INSTRUCTIONS TO FOLLOW |
Write out every line below that includes the word "well".
※ ※ ※
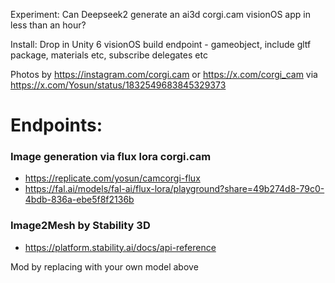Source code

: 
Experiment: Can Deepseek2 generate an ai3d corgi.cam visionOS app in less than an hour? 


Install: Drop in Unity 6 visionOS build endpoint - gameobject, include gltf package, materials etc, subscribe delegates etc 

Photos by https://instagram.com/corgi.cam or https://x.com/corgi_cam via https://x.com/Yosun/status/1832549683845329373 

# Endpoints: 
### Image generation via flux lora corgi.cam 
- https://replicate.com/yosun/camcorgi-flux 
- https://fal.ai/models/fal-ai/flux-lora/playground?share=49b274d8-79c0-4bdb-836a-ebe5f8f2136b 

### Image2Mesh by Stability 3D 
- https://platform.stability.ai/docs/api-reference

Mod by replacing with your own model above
※ ※ ※
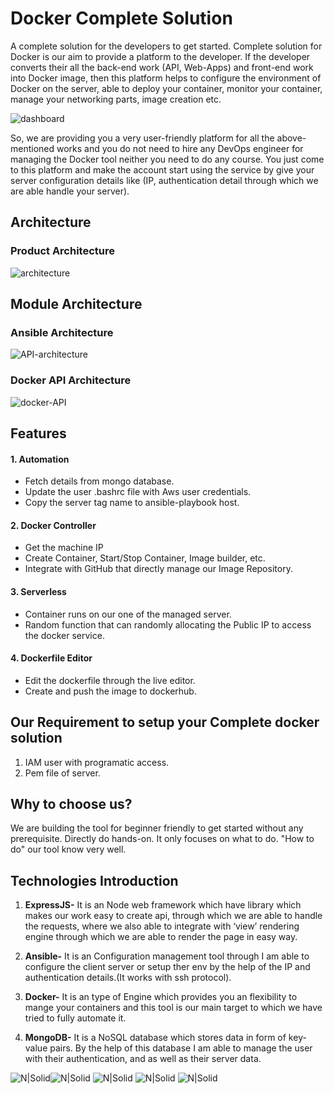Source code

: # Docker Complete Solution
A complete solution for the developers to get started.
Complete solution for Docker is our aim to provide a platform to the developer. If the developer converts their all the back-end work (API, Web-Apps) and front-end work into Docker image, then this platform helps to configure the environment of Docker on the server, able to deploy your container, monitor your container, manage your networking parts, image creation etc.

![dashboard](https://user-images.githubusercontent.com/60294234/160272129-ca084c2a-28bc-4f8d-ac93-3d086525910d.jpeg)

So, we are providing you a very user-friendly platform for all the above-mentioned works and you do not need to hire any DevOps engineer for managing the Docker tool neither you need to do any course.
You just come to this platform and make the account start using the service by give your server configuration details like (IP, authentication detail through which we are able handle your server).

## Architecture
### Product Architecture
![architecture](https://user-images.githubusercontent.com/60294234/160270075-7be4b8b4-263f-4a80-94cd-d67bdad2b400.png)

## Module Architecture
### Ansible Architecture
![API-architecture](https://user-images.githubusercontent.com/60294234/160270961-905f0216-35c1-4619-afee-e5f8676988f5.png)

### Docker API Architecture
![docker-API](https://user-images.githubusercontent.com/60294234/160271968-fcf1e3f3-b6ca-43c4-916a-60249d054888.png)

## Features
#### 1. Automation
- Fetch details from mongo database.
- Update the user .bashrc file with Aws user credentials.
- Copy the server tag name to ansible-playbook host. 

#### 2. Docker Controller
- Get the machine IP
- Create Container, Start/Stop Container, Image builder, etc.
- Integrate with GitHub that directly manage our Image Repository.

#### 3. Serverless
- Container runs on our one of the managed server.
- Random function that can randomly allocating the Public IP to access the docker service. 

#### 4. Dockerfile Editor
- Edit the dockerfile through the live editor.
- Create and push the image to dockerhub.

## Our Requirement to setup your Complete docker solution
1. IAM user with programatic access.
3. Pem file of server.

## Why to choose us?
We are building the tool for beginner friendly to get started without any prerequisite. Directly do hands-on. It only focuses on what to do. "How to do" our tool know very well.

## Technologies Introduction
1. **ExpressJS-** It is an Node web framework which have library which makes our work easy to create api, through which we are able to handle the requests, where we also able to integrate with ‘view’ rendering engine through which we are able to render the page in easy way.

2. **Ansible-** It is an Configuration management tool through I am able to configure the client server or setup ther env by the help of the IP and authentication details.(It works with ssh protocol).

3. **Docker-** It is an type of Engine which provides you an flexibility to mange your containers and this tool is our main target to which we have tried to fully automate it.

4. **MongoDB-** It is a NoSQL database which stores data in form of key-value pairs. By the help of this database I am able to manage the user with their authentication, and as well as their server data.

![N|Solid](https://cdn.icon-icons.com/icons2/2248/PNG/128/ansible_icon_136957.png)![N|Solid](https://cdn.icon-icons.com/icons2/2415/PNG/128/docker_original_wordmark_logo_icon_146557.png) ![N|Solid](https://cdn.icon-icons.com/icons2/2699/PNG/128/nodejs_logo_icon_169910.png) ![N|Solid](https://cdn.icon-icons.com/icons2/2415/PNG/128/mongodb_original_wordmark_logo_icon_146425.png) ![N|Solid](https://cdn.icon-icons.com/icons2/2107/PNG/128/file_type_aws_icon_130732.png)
※ ※ ※
EXERCISE SOLUTION |
We are building the tool for beginner friendly to get started without any prerequisite. Directly do hands-on. It only focuses on what to do. "How to do" our tool know very well.
4. **MongoDB-** It is a NoSQL database which stores data in form of key-value pairs. By the help of this database I am able to manage the user with their authentication, and as well as their server data.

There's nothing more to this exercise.